Show all lines from the listing below that contain "only".

.....

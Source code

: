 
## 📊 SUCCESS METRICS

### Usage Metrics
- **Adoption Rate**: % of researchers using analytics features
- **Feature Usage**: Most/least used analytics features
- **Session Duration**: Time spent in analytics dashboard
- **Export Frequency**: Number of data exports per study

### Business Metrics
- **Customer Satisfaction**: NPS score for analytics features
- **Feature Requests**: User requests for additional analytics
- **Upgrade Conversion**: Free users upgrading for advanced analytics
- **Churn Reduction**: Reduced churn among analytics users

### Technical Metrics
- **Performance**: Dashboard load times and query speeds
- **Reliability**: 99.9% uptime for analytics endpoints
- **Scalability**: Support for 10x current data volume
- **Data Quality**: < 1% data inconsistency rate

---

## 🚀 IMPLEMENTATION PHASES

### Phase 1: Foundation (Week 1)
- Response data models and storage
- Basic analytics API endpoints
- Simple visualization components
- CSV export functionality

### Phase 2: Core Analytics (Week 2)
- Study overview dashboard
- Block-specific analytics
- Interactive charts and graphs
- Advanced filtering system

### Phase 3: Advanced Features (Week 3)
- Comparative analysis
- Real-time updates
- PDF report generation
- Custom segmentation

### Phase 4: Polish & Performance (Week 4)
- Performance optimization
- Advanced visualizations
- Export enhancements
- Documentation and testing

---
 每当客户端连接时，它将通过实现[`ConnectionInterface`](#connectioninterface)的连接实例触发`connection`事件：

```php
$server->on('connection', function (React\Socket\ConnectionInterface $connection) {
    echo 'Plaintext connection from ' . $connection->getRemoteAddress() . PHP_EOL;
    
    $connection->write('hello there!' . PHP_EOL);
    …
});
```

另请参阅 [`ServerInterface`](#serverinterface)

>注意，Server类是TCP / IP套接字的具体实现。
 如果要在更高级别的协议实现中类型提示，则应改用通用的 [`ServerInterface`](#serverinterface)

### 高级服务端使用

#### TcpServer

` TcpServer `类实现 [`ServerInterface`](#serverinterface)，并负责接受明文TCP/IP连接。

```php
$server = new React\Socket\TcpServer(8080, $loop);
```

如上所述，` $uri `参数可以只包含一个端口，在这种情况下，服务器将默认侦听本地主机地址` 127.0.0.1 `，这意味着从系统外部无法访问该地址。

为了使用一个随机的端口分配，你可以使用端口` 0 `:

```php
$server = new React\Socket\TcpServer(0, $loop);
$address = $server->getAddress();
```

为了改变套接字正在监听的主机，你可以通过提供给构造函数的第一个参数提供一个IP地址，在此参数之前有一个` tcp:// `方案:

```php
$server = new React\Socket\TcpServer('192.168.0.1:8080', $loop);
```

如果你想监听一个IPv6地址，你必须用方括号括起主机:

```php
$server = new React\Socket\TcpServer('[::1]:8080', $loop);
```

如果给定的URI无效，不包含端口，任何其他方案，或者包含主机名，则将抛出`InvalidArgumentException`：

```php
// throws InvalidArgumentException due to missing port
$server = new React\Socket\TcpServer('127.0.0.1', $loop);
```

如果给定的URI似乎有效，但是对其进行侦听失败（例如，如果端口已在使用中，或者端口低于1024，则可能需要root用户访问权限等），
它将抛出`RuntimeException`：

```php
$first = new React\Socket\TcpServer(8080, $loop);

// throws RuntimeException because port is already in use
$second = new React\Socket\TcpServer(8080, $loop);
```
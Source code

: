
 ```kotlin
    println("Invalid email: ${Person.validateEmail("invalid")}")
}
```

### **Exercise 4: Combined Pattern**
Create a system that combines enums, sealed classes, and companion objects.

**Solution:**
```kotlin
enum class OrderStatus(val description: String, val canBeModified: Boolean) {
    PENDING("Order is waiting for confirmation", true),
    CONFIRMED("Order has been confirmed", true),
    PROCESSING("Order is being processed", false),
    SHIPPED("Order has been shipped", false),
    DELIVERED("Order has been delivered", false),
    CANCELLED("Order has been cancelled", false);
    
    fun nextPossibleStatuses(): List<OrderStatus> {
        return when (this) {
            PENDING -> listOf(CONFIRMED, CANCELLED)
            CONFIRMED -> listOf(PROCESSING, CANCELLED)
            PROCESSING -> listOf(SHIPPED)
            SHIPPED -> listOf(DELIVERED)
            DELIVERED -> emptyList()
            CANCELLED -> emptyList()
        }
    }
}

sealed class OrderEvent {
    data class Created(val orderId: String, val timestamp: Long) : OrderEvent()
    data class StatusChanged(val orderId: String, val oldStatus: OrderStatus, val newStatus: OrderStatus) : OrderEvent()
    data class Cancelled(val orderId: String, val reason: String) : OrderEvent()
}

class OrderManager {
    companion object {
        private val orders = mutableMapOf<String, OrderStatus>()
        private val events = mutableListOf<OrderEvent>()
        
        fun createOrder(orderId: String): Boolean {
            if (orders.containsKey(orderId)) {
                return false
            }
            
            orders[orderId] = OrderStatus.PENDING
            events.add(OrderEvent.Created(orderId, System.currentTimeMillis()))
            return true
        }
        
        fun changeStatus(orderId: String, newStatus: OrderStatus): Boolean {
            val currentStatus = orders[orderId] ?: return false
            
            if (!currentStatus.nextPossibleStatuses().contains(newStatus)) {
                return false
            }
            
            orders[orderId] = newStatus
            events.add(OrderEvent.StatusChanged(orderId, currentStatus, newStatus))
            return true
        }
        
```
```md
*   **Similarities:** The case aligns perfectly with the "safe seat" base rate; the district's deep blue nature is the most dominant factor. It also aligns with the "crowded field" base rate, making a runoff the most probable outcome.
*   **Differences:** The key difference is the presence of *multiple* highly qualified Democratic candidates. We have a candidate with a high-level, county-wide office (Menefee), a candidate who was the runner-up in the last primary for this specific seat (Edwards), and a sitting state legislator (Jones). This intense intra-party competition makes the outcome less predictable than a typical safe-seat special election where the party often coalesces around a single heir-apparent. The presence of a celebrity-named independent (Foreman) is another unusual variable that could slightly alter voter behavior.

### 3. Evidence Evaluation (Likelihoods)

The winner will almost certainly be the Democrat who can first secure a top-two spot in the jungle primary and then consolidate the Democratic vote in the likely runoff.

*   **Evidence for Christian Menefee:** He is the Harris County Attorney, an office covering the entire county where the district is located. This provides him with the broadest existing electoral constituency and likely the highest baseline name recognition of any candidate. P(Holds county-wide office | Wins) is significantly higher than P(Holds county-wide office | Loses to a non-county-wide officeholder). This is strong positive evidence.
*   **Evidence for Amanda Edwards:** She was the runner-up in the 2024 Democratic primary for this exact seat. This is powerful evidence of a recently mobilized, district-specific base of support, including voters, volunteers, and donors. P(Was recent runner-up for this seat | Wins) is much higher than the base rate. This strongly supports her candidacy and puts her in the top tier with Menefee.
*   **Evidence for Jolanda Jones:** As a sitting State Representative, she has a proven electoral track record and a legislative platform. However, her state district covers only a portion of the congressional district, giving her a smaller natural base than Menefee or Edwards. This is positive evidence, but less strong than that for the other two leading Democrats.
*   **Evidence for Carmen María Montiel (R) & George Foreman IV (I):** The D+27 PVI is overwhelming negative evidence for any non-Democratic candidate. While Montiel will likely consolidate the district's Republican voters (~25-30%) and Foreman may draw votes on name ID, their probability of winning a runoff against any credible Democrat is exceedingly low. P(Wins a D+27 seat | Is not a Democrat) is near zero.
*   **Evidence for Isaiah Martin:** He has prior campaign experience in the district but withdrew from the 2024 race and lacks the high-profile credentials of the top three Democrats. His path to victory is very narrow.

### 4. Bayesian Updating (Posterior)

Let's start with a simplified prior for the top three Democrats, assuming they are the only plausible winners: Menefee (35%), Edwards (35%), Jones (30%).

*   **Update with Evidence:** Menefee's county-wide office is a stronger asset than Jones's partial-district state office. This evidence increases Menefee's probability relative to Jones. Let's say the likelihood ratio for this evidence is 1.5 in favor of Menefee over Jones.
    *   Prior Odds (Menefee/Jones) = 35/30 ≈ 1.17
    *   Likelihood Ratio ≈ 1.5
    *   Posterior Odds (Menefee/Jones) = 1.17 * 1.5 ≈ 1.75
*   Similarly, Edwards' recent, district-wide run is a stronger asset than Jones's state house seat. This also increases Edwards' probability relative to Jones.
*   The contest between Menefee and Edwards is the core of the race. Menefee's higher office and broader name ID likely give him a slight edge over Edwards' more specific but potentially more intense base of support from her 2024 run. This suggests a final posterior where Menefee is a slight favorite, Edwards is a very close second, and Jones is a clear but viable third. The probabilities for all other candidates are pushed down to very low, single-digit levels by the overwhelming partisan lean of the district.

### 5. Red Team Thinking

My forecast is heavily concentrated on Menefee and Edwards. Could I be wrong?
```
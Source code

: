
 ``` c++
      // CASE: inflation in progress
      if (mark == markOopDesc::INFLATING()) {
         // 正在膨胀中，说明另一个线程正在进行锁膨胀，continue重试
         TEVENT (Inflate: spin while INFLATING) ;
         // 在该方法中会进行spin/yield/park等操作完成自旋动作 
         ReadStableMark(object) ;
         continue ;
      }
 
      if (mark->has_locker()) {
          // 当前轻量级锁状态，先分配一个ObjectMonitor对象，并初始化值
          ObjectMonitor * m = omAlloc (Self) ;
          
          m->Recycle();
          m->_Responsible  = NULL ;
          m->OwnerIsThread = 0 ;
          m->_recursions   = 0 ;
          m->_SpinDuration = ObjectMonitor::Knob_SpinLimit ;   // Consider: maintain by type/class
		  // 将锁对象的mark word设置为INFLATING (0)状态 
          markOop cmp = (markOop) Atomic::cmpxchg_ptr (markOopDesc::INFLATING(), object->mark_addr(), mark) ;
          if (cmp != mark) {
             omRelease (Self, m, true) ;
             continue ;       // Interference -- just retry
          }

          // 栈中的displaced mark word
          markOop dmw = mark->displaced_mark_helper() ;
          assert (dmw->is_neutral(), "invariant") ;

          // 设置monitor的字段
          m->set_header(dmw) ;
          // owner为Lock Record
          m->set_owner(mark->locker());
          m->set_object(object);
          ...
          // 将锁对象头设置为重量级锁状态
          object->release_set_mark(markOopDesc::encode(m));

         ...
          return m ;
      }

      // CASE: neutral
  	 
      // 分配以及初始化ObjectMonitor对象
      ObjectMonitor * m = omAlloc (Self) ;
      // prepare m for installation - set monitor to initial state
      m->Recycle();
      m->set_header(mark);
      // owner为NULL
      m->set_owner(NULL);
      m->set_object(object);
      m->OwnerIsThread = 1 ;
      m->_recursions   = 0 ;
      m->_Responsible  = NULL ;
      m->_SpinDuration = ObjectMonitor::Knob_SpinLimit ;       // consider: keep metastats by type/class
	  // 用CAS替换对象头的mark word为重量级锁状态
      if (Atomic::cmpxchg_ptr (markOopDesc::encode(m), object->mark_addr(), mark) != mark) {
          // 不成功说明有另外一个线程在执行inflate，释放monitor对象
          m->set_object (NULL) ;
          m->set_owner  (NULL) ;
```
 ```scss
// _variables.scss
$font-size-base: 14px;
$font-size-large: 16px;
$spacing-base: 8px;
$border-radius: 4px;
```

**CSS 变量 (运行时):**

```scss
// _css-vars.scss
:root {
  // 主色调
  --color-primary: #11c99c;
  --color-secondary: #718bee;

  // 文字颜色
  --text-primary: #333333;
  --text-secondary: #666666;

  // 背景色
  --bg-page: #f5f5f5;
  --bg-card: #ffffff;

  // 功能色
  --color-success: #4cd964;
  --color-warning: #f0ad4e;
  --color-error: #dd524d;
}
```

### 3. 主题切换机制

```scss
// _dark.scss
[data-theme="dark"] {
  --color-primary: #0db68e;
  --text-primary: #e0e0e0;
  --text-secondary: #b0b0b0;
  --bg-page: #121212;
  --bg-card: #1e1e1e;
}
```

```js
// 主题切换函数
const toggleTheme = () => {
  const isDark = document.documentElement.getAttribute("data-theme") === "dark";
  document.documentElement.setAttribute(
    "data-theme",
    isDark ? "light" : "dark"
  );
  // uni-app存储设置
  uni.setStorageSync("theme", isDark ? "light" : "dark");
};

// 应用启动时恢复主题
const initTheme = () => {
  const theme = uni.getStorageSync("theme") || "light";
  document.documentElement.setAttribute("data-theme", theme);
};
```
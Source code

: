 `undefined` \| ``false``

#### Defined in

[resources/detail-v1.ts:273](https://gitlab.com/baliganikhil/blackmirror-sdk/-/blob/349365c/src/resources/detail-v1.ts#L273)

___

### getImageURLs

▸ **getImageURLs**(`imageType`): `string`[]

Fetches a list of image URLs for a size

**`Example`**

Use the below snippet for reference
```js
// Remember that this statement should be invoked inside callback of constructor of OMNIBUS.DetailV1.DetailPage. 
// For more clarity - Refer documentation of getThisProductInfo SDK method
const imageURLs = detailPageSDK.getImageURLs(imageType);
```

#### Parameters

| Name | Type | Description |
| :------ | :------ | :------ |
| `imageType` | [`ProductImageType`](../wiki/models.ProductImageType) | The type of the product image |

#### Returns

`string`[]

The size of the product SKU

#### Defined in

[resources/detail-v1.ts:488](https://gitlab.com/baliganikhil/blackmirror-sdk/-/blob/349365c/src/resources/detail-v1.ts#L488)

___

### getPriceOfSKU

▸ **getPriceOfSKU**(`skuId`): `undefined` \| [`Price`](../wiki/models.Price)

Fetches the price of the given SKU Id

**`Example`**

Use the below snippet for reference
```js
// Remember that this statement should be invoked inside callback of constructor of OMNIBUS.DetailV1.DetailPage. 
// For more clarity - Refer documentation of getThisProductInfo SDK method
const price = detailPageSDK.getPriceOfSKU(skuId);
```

.....

→ ANSWER TO THIS EXERCISE
*   **Evidence for Jolanda Jones:** As a sitting State Representative, she has a proven electoral track record and a legislative platform. However, her state district covers only a portion of the congressional district, giving her a smaller natural base than Menefee or Edwards. This is positive evidence, but less strong than that for the other two leading Democrats.
Let's start with a simplified prior for the top three Democrats, assuming they are the only plausible winners: Menefee (35%), Edwards (35%), Jones (30%).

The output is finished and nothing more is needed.